There are now 407,123 patients registered in the Ohio Medical Marijuana Control Program (MMCP), according to the November 2023 patient and caregiver update from the Ohio Department of Commerce (DOC). DOC is now the primary administrator of the MMCP, as provided for in budget law HB33 (Edwards). The Ohio Board of Pharmacy (OBP) now has a very limited role in regulating the medical cannabis industry. Of registered patients, 23,744 are military veterans, 24,692 are classified as “indigent” and 1,401 have a terminal diagnosis.

The Ohio Conference of Teamsters announced that Strawberry Fields in Columbus recently became the first cannabis dispensary in Ohio to join that union.

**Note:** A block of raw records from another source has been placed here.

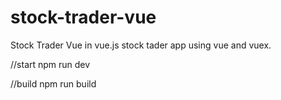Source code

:# stock-trader-vue
Stock Trader Vue in vue.js
stock tader app using vue and vuex.

//start
npm run dev


//build
npm run build
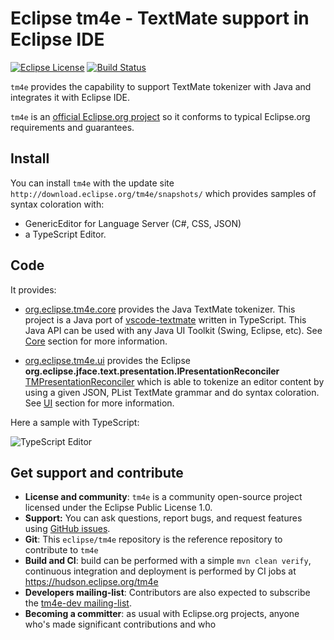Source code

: # Eclipse tm4e - TextMate support in Eclipse IDE

[![Eclipse License](http://img.shields.io/badge/license-Eclipse-brightgreen.svg)](https://github.com/eclipse/tm4e/blob/master/LICENSE)
[![Build Status](https://secure.travis-ci.org/eclipse/tm4e.png)](http://travis-ci.org/eclipse/tm4e)

`tm4e` provides the capability to support TextMate tokenizer with Java and integrates it with Eclipse IDE.

`tm4e` is an [official Eclipse.org project](https://projects.eclipse.org/projects/technology.tm4e) so it conforms to typical Eclipse.org requirements and guarantees.

## Install

You can install `tm4e` with the update site `http://download.eclipse.org/tm4e/snapshots/` which provides samples of syntax coloration with:

 * GenericEditor for Language Server (C#, CSS, JSON)
 * a TypeScript Editor.

## Code

It provides:

 * [org.eclipse.tm4e.core](https://github.com/eclipse/tm4e/tree/master/org.eclipse.tm4e.core) provides the Java TextMate tokenizer. This project is a Java port of [vscode-textmate](https://github.com/Microsoft/vscode-textmate) written in TypeScript. This Java API can be used with any Java UI Toolkit (Swing, Eclipse, etc). See [Core](https://github.com/eclipse/tm4e/wiki/Core) section for more information.

 * [org.eclipse.tm4e.ui](https://github.com/eclipse/tm4e/tree/master/org.eclipse.tm4e.ui) provides the Eclipse **org.eclipse.jface.text.presentation.IPresentationReconciler** [TMPresentationReconciler](https://github.com/eclipse/tm4e/blob/master/org.eclipse.tm4e.ui/src/main/java/org/eclipse/tm4e/ui/text/TMPresentationReconciler.java) which is able to tokenize an editor content by using a given JSON, PList TextMate grammar and do syntax coloration. See [UI](https://github.com/eclipse/tm4e/wiki/UI) section for more information.

Here a sample with TypeScript:

![TypeScript Editor](https://github.com/eclipse/tm4e/wiki/images/TypeScriptEditor.png)


## Get support and contribute

* **License and community**: `tm4e` is a community open-source project licensed under the Eclipse Public License 1.0.
* **Support:** You can ask questions, report bugs, and request features using [GitHub issues](http://github.com/eclipse/tm4e/issues).
* **Git**: This `eclipse/tm4e` repository is the reference repository to contribute to `tm4e`
* **Build and CI**: build can be performed with a simple `mvn clean verify`, continuous integration and deployment is performed by CI jobs at https://hudson.eclipse.org/tm4e
* **Developers mailing-list**: Contributors are also expected to subscribe the [tm4e-dev mailing-list](https://dev.eclipse.org/mailman/listinfo/tm4e-dev).
* **Becoming a committer**: as usual with Eclipse.org projects, anyone who's made significant contributions and who 
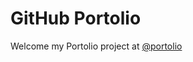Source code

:# GitHub Portolio  
Welcome my Portolio project at [@portolio](https://douglas-james.github.io/Github-Portfolio/index.html)

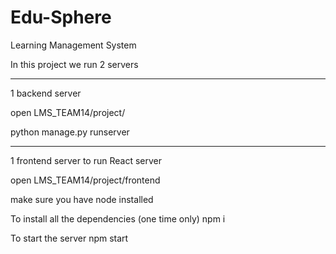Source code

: # Edu-Sphere
Learning Management System


In this project we run 2 servers

----------------------------------------
1 backend server 

open LMS_TEAM14/project/

python manage.py runserver

----------------------------------------
1 frontend server 
to run React server

open LMS_TEAM14/project/frontend

make sure you have node installed

To install all the dependencies   (one time only)
npm i 

To start the server
npm start
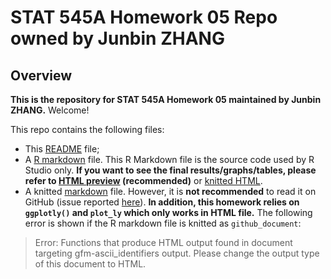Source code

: # STAT 545A Homework 05 Repo owned by Junbin ZHANG

## Overview

**This is the repository for STAT 545A Homework 05 maintained by Junbin ZHANG.** Welcome!

This repo contains the following files:
- This [README](README.md) file; 
- A [R markdown](hw05.rmd) file. This R Markdown file is the source code used by R Studio only. **If you want to see the final results/graphs/tables, please refer to [HTML preview](https://htmlpreview.github.io/?https://github.com/STAT545-UBC-students/hw05-zjbthomas/blob/master/hw05.html) (recommended)** or [knitted HTML](hw05.html).
- A knitted [markdown](hw05.md) file. However, it is **not recommended** to read it on GitHub (issue reported [here](https://github.com/STAT545-UBC/Discussion-Internal/issues/30)). **In addition, this homework relies on `ggplotly()` and `plot_ly` which only works in HTML file.** The following error is shown if the R markdown file is knitted as `github_document`:

> Error: Functions that produce HTML output found in document targeting gfm-ascii_identifiers output.
Please change the output type of this document to HTML.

Rocket Systems Inc. is issuing a voluntary recall of various hemp products because they were produced without an inspection from the Ohio Department of Agriculture (ODAg). The issue was discovered during a routine inspection conducted by ODAg, according to a news release issued by Rocket Systems and shared by ODAg. There have been no reports of illness involving products addressed in the recall.

MENTAL HEALTH

Gov. Mike DeWine and the Ohio Department of Mental Health and Addiction Services (OhioMHAS) Wednesday announced a statewide effort to address an increase in suicide rates among Black children and young adults. Black youth have the fastest growing suicide rate nationally compared to their peers of other racial and ethnic groups. Between 2007 and 2020, the suicide rate among Black youth ages 10-17 increased by 144 percent, according to the U.S. Centers for Disease Control and Prevention. The Black Youth and Young Adults Suicide Prevention Initiative will fund local and regional efforts to increase access to culturally responsive prevention and early intervention services that focus on reducing and strengthening protective factors.

STATE GOVERNMENT

Cheryl Lyman Thursday announced she will retire effective Feb. 29 as executive director of the Ohio Facilities Construction Commission (OFCC), which oversees capital projects at state agencies, manages public K-12 school facility programs for construction and renovation projects, and administers funding for community, cultural and sports facilities projects. The announcement came during the commission’s January meeting. Lyman has nearly 35 years of experience in public service. During her tenure as executive director, the U.S. Green Building Council awarded OFCC a national leadership award and recognized Ohio as a global leader in Leadership in Energy and Design certified public buildings. Lyman received the Exceptional Women in Building Award from the National Institute of Building Services. OFCC also highlighted her oversight of DeWine administration initiatives such as the Ohio K-12 School Safety Grant and the Career Tech Construction Grant programs, as well as her role in planning Expo 2050, which include renovations and improvements at the Ohio Expo Center and State Fair grounds.

WORKFORCE

The Governor’s Office of Workforce Transformation recently updated the state’s “Top Jobs” list as required every two years, providing new information on which occupations are in-demand or deemed critical. The in-demand jobs must pay at least 80 percent of the state median wage of $17.22 an hour, have an annual growth in the number of jobs higher than the statewide average; or have more than 641 annual job openings. Among the newly added jobs are avionics technicians, at a median salary of $58,000; biomedical engineers, at a median salary of $93,000; and chemical engineers, at a median salary of $99,000.